In SAG’s corner, Hanks, Kate Walsh, Bruce Davison, J.K. Simmons, Corbin Bernsen, and dozens of rank-and-file Hollywood actors have appeared in “vote yes” videos. Their consensus is that the contract isn’t perfect, but as Hanks points out, “no contract ever is.”
But the two-year contract’s three percent wage increase and .5 percent increase in pension and health contributions will help assuage some financial burdens brought on by the ruined economy and runaway production.
As for new-media, the moderates contend the contract’s residuals give the guild a toehold in the medium that will be entertainment’s future, but studios are still making their big money on TV and in films.
For example, Hulu’s 2008 gross revenue in the U.S. was $70 million, which is only $4 million more than “The Dark Knight” made on its opening day and roughly equal to the cost of 23 Super Bowl commercials.
Freed said the new-media residuals are approximately the same as the residuals SAG actors receive for DVDs.

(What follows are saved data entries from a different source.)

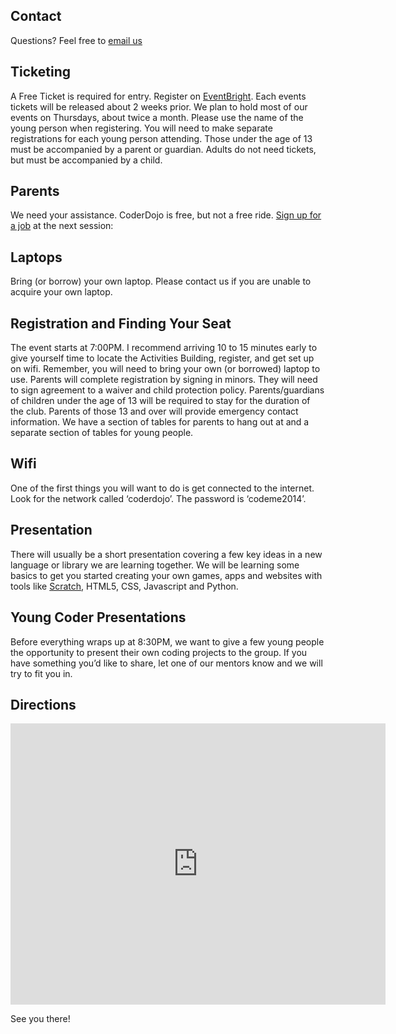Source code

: ## Contact
Questions? Feel free to [email us](mailto:fremont.us@coderdojo.com)

## Ticketing
A Free Ticket is required for entry. Register on [EventBright](http://fremontcoderdojo.eventbright.com). Each events tickets will be released about 2 weeks prior. We plan to hold most of our events on Thursdays, about twice a month.
Please use the name of the young person when registering.
You will need to make separate registrations for each young person attending.
Those under the age of 13 must be accompanied by a parent or guardian.
Adults do not need tickets, but must be accompanied by a child.

## Parents
We need your assistance. CoderDojo is free, but not a free ride. [Sign up for a job](https://docs.google.com/spreadsheets/d/1oWoLxJh5eWAv6sV0FyB71qPaNFFJzZnS82Bc1tuN2Ws/edit?usp=sharing) at the next session: 

## Laptops
Bring (or borrow) your own laptop. Please contact us if you are unable to acquire your own laptop.

## Registration and Finding Your Seat
The event starts at 7:00PM. I recommend arriving 10 to 15 minutes early to give yourself time to locate the Activities Building, register, and get set up on wifi. Remember, you will need to bring your own (or borrowed) laptop to use. Parents will complete registration by signing in minors. They will need to sign agreement to a waiver and child protection policy. Parents/guardians of children under the age of 13 will be required to stay for the duration of the club. Parents of those 13 and over will provide emergency contact information. We have a section of tables for parents to hang out at and a separate section of tables for young people.

## Wifi
One of the first things you will want to do is get connected to the internet. Look for the network called ‘coderdojo’. The password is ‘codeme2014’.

## Presentation
There will usually be a short presentation covering a few key ideas in a new language or library we are learning together. We will be learning some basics to get you started creating your own games, apps and websites with tools like [Scratch](http://scratch.mit.edu), HTML5, CSS, Javascript and Python.

## Young Coder Presentations
Before everything wraps up at 8:30PM, we want to give a few young people the opportunity to present their own coding projects to the group. If you have something you’d like to share, let one of our mentors know and we will try to fit you in.

## Directions
<iframe class="pure-img" src="https://www.google.com/maps/embed?pb=!1m14!1m8!1m3!1d3026.48441073113!2d-122.016681!3d37.550722!3m2!1i1024!2i768!4f13.1!3m3!1m2!1s0x0%3A0x0!2zMzfCsDMzJzAyLjYiTiAxMjLCsDAxJzAwLjEiVw!5e1!3m2!1sen!2sus!4v1413423295118" width="600" height="450" frameborder="0" style="border:0"></iframe>

See you there!

<br>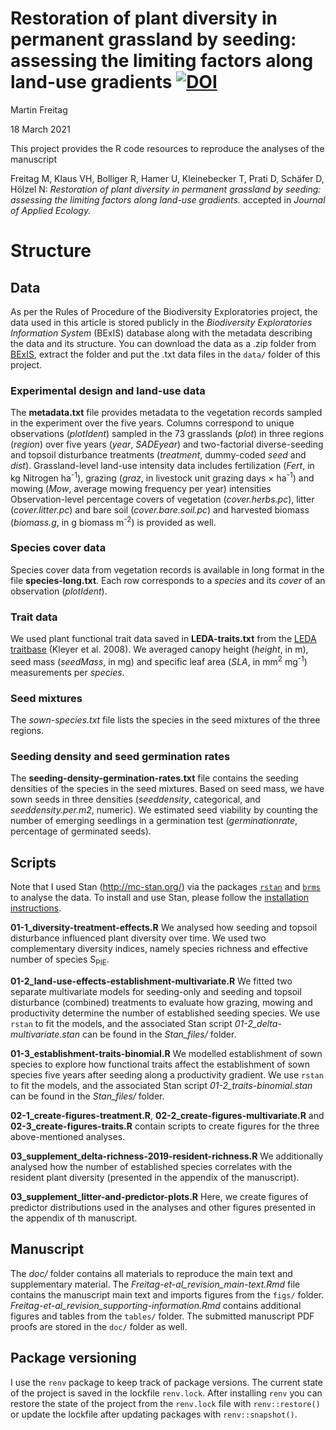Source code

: <!-- README.md is generated from README.Rmd. Please edit that file -->

# Restoration of plant diversity in permanent grassland by seeding: assessing the limiting factors along land-use gradients [![DOI](https://zenodo.org/badge/DOI/10.5281/zenodo.4616821.svg)](https://doi.org/10.5281/zenodo.4616821)

Martin Freitag

18 March 2021

This project provides the R code resources to reproduce the analyses of
the manuscript

Freitag M, Klaus VH, Bolliger R, Hamer U, Kleinebecker T, Prati D,
Schäfer D, Hölzel N: *Restoration of plant diversity in permanent
grassland by seeding: assessing the limiting factors along land-use
gradients.* accepted in *Journal of Applied Ecology.*

# Structure

## Data

As per the Rules of Procedure of the Biodiversity Exploratories project,
the data used in this article is stored publicly in the *Biodiversity
Exploratories Information System* (BExIS) database along with the
metadata describing the data and its structure. You can download the
data as a .zip folder from
[BExIS](https://www.bexis.uni-jena.de/sws/PublicDataLink/Index), extract
the folder and put the .txt data files in the `data/` folder of this
project.

### Experimental design and land-use data

The **metadata.txt** file provides metadata to the vegetation records
sampled in the experiment over the five years. Columns correspond to
unique observations (*plotIdent*) sampled in the 73 grasslands (*plot*)
in three regions (*region*) over five years (*year*, *SADEyear*) and
two-factorial diverse-seeding and topsoil disturbance treatments
(*treatment*, dummy-coded *seed* and *dist*). Grassland-level land-use
intensity data includes fertilization (*Fert*, in kg Nitrogen
ha<sup>-1</sup>), grazing (*graz*, in livestock unit grazing days ×
ha<sup>-1</sup>) and mowing (*Mow*, average mowing frequency per year)
intensities Observation-level percentage covers of vegetation
(*cover.herbs.pc*), litter (*cover.litter.pc*) and bare soil
(*cover.bare.soil.pc*) and harvested biomass (*biomass.g*, in g biomass
m<sup>-2</sup>) is provided as well.

### Species cover data

Species cover data from vegetation records is available in long format
in the file **species-long.txt**. Each row corresponds to a *species*
and its *cover* of an observation (*plotIdent*).

### Trait data

We used plant functional trait data saved in **LEDA-traits.txt** from
the [LEDA traitbase](https://doi.org/10.1111/j.1365-2745.2008.01430.x)
(Kleyer et al. 2008). We averaged canopy height (*height*, in m), seed
mass (*seedMass*, in mg) and specific leaf area (*SLA*, in
mm<sup>2</sup> mg<sup>-1</sup>) measurements per *species*.

### Seed mixtures

The *sown-species.txt* file lists the species in the seed mixtures of
the three regions.

### Seeding density and seed germination rates

The **seeding-density-germination-rates.txt** file contains the seeding
densities of the species in the seed mixtures. Based on seed mass, we
have sown seeds in three densities (*seeddensity*, categorical, and
*seeddensity.per.m2*, numeric). We estimated seed viability by counting
the number of emerging seedlings in a germination test
(*germinationrate*, percentage of germinated seeds).

## Scripts

Note that I used Stan (<http://mc-stan.org/>) via the packages
[`rstan`](http://mc-stan.org/rstan/) and
[`brms`](https://github.com/paul-buerkner/brms) to analyse the data. To
install and use Stan, please follow the [installation
instructions](https://github.com/stan-dev/rstan/wiki/RStan-Getting-Started).

**01-1\_diversity-treatment-effects.R** We analysed how seeding and
topsoil disturbance influenced plant diversity over time. We used two
complementary diversity indices, namely species richness and effective
number of species S<sub>PIE</sub>.

**01-2\_land-use-effects-establishment-multivariate.R** We fitted two
separate multivariate models for seeding-only and seeding and topsoil
disturbance (combined) treatments to evaluate how grazing, mowing and
productivity determine the number of established seeding species. We use
`rstan` to fit the models, and the associated Stan script
*01-2\_delta-multivariate.stan* can be found in the *Stan\_files/*
folder.

**01-3\_establishment-traits-binomial.R** We modelled establishment of
sown species to explore how functional traits affect the establishment
of sown species five years after seeding along a productivity gradient.
We use `rstan` to fit the models, and the associated Stan script
*01-2\_traits-binomial.stan* can be found in the *Stan\_files/* folder.

**02-1\_create-figures-treatment.R**,
**02-2\_create-figures-multivariate.R** and
**02-3\_create-figures-traits.R** contain scripts to create figures for
the three above-mentioned analyses.

**03\_supplement\_delta-richness-2019-resident-richness.R** We
additionally analysed how the number of established species correlates
with the resident plant diversity (presented in the appendix of the
manuscript).

**03\_supplement\_litter-and-predictor-plots.R** Here, we create figures
of predictor distributions used in the analyses and other figures
presented in the appendix of th manuscript.

## Manuscript

The *doc/* folder contains all materials to reproduce the main text and
supplementary material. The *Freitag-et-al\_revision\_main-text.Rmd*
file contains the manuscript main text and imports figures from the
`figs/` folder. *Freitag-et-al\_revision\_supporting-information.Rmd*
contains additional figures and tables from the `tables/` folder. The
submitted manuscript PDF proofs are stored in the `doc/` folder as well.

## Package versioning

I use the `renv` package to keep track of package versions. The current
state of the project is saved in the lockfile `renv.lock`. After
installing `renv` you can restore the state of the project from the
`renv.lock` file with `renv::restore()` or update the lockfile after
updating packages with `renv::snapshot()`.
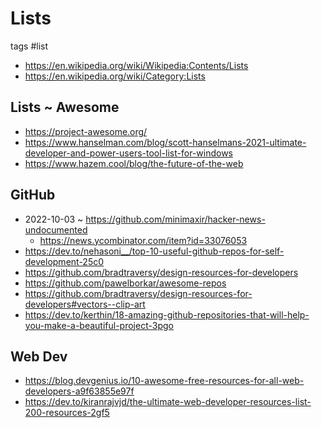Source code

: # Lists

tags #list

* https://en.wikipedia.org/wiki/Wikipedia:Contents/Lists
* https://en.wikipedia.org/wiki/Category:Lists


## Lists ~ Awesome

* https://project-awesome.org/
* https://www.hanselman.com/blog/scott-hanselmans-2021-ultimate-developer-and-power-users-tool-list-for-windows
* https://www.hazem.cool/blog/the-future-of-the-web


## GitHub

* 2022-10-03 ~ https://github.com/minimaxir/hacker-news-undocumented
  * https://news.ycombinator.com/item?id=33076053
* https://dev.to/nehasoni__/top-10-useful-github-repos-for-self-development-25c0
* https://github.com/bradtraversy/design-resources-for-developers
* https://github.com/pawelborkar/awesome-repos
* https://github.com/bradtraversy/design-resources-for-developers#vectors--clip-art
* https://dev.to/kerthin/18-amazing-github-repositories-that-will-help-you-make-a-beautiful-project-3pgo


## Web Dev

* https://blog.devgenius.io/10-awesome-free-resources-for-all-web-developers-a9f63855e97f
* https://dev.to/kiranrajvjd/the-ultimate-web-developer-resources-list-200-resources-2gf5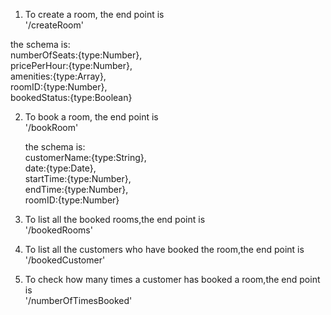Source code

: 1. To create a room, the end point is   
'/createRoom' 

the schema is:       
numberOfSeats:{type:Number},   
pricePerHour:{type:Number},   
amenities:{type:Array},   
roomID:{type:Number},   
bookedStatus:{type:Boolean}      

2. To book a room, the end point is   
'/bookRoom'    

   the schema is:   
   customerName:{type:String},   
    date:{type:Date},   
    startTime:{type:Number},   
    endTime:{type:Number},   
    roomID:{type:Number}      

3. To list all the booked rooms,the end point is   
'/bookedRooms'   
     
4. To list all the customers who have booked the room,the end point is   
'/bookedCustomer'   
   
5. To check how many times a customer has booked a room,the end point is   
'/numberOfTimesBooked'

In Membership First’s videos, Ed Harris, Martin Sheen, Rob Schneider, Elliott Gould, Charles Shaughnessy, Nichelle Nichols, Nancy Sinatra and others calling the contract “an attempt to destroy the union,” “the worst contract in 50 years” and a “death sentence.”
Rosenberg has not appeared in any of the videos, and Anne-Marie Johnson, Membership First’s spokesperson and SAG 1st vice president, is also noticeably absent. Contractual obligations might prevent Rosenberg from appearing in the videos, and Johnson might be focusing on her run for a seat on AFTRA’s board.
The radicals argue that the contract endorses non-union work because it does not cover all made-for-Internet content, but only those that employ union workers and/or are budgeted over $15,000 per minute or $300,000 total.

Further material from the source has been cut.